Coup-de-coeur de Jean-Marc FLAPP pour Les Samothraces de Nicole CALIGARIS
DISSONANCES #33

On entre dans ce livre par la voix d’une foule (épuisée, obsédée) qui piétine et s’écrase sur un guichet fermé où peut-être obtenir (si on tient jusque là) le visa pour partir («  à chaque poussée, pousser […] pas perdre ses papiers. Se méfier. Vérifier. Constamment. Ses papiers. ») ; s’en distinguent bientôt – comme autant de solos d’abord vite couverts puis se développant – les voix propres de Sambre, Madame Pépite, Sissi, que leurs vies ont menées, pour des raisons diverses, à se rencontrer là puis suivre et faire corps dans le désir commun d’aller tenter ailleurs, coûte que coûte, d’exister ; et c’est donc sur ces chants (de la foule et des femmes) que Les Samothraces nous mène des bureaux (où ça bloque) au bus (où on s’entasse) pour rallier la frontière où se faire gauler, enfermer, renvoyer, voir tomber ceux qui lâchent, être de moins en moins, s’accrocher d’autant plus (« Nous sommes devenus des becs. Des mains : paumes et griffes. ») au hasard, à la chance, aux passeurs « en maraude » et « costumés de chic », au squelette suintant des cales du cargo où balloter terrées – plus qu’à trois maintenant – vers la nouvelle vie (s’accrocher à celle-ci)…
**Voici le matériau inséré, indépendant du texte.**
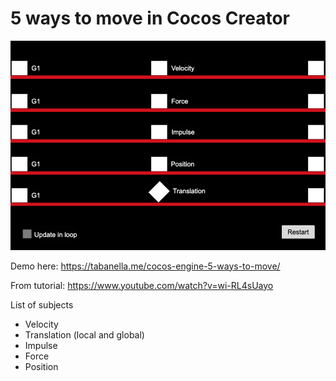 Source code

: # 5 ways to move in Cocos Creator

![preview](./preview.png)

Demo here: https://tabanella.me/cocos-engine-5-ways-to-move/

From tutorial: https://www.youtube.com/watch?v=wi-RL4sUayo

List of subjects

 - Velocity
 - Translation (local and global)
 - Impulse
- Force
- Position



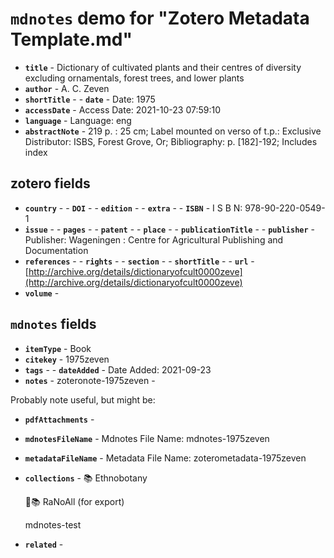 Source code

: # `mdnotes` demo for "Zotero Metadata Template.md"

- **`title`** - Dictionary of cultivated plants and their centres of diversity excluding ornamentals, forest trees, and lower plants
- **`author`** - A. C. Zeven
- **`shortTitle`** - - **`date`** -  Date: 1975
- **`accessDate`** -  Access Date: 2021-10-23 07:59:10
- **`language`** -  Language: eng
- **`abstractNote`** - 219 p. : 25 cm; Label mounted on verso of t.p.: Exclusive Distributor: ISBS, Forest Grove, Or; Bibliography: p. [182]-192; Includes index

## zotero fields

- **`country`** - - **`DOI`** - - **`edition`** - - **`extra`** - - **`ISBN`** -   I S B N: 978-90-220-0549-1
- **`issue`** - - **`pages`** - - **`patent`** - - **`place`** - - **`publicationTitle`** - - **`publisher`** -  Publisher: Wageningen : Centre for Agricultural Publishing and Documentation
- **`references`** - - **`rights`** - - **`section`** - - **`shortTitle`** - - **`url`** - [http://archive.org/details/dictionaryofcult0000zeve](http://archive.org/details/dictionaryofcult0000zeve)
- **`volume`** - 

## `mdnotes`  fields

- **`itemType`** - Book
- **`citekey`** - 1975zeven
- **`tags`** - - **`dateAdded`** -  Date Added: 2021-09-23
- **`notes`** - zoteronote-1975zeven - 

Probably note useful, but might be:

- **`pdfAttachments`** - 
- **`mdnotesFileName`** -  Mdnotes File Name: mdnotes-1975zeven

- **`metadataFileName`** -  Metadata File Name: zoterometadata-1975zeven

- **`collections`** - 📚 Ethnobotany

	🌿📚 RaNoAll (for export)

	mdnotes-test

- **`related`** - 
   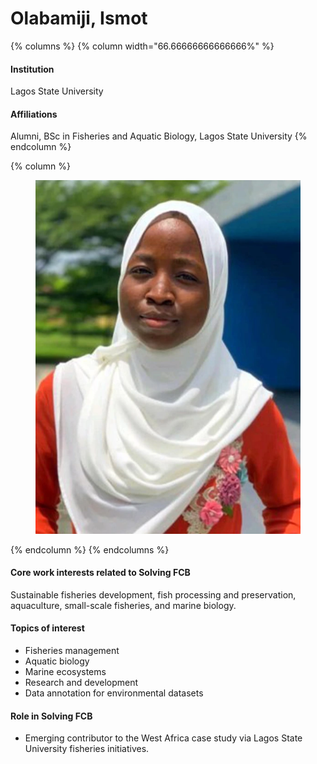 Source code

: # Olabamiji, Ismot

{% columns %}
{% column width="66.66666666666666%" %}
#### Institution

Lagos State University

#### Affiliations

Alumni, BSc in Fisheries and Aquatic Biology, Lagos State University
{% endcolumn %}

{% column %}
<figure><img src="https://raw.githubusercontent.com/Solving-FCB/docs/refs/heads/main/.img/olabamiji-i.webp" alt=""></figure>
{% endcolumn %}
{% endcolumns %}

#### Core work interests related to Solving FCB

Sustainable fisheries development, fish processing and preservation, aquaculture, small-scale fisheries, and marine biology.

#### Topics of interest

* Fisheries management
* Aquatic biology
* Marine ecosystems
* Research and development
* Data annotation for environmental datasets

#### Role in Solving FCB

* Emerging contributor to the West Africa case study via Lagos State University fisheries initiatives.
Porté de bout en bout par une langue crue, poétique, panique (« Nous sommes parfaitement invisibles, l’ombre et nous c’est pareil, nous avons appris ça »), quasiment prophétique (publié en 2000 au Mercure de France et devenu depuis d’une urgence absolue), bellement réédité au Nouvel Attila (l’ouvrage s’y déployant sur six mètres de long – le texte d’un côté, sur l’autre une «  Nuée » de plus de mille photos), Les Samothraces tape fort, qui se lit et s’écoute et se voit et se vit comme un De Profundis à très haute tension.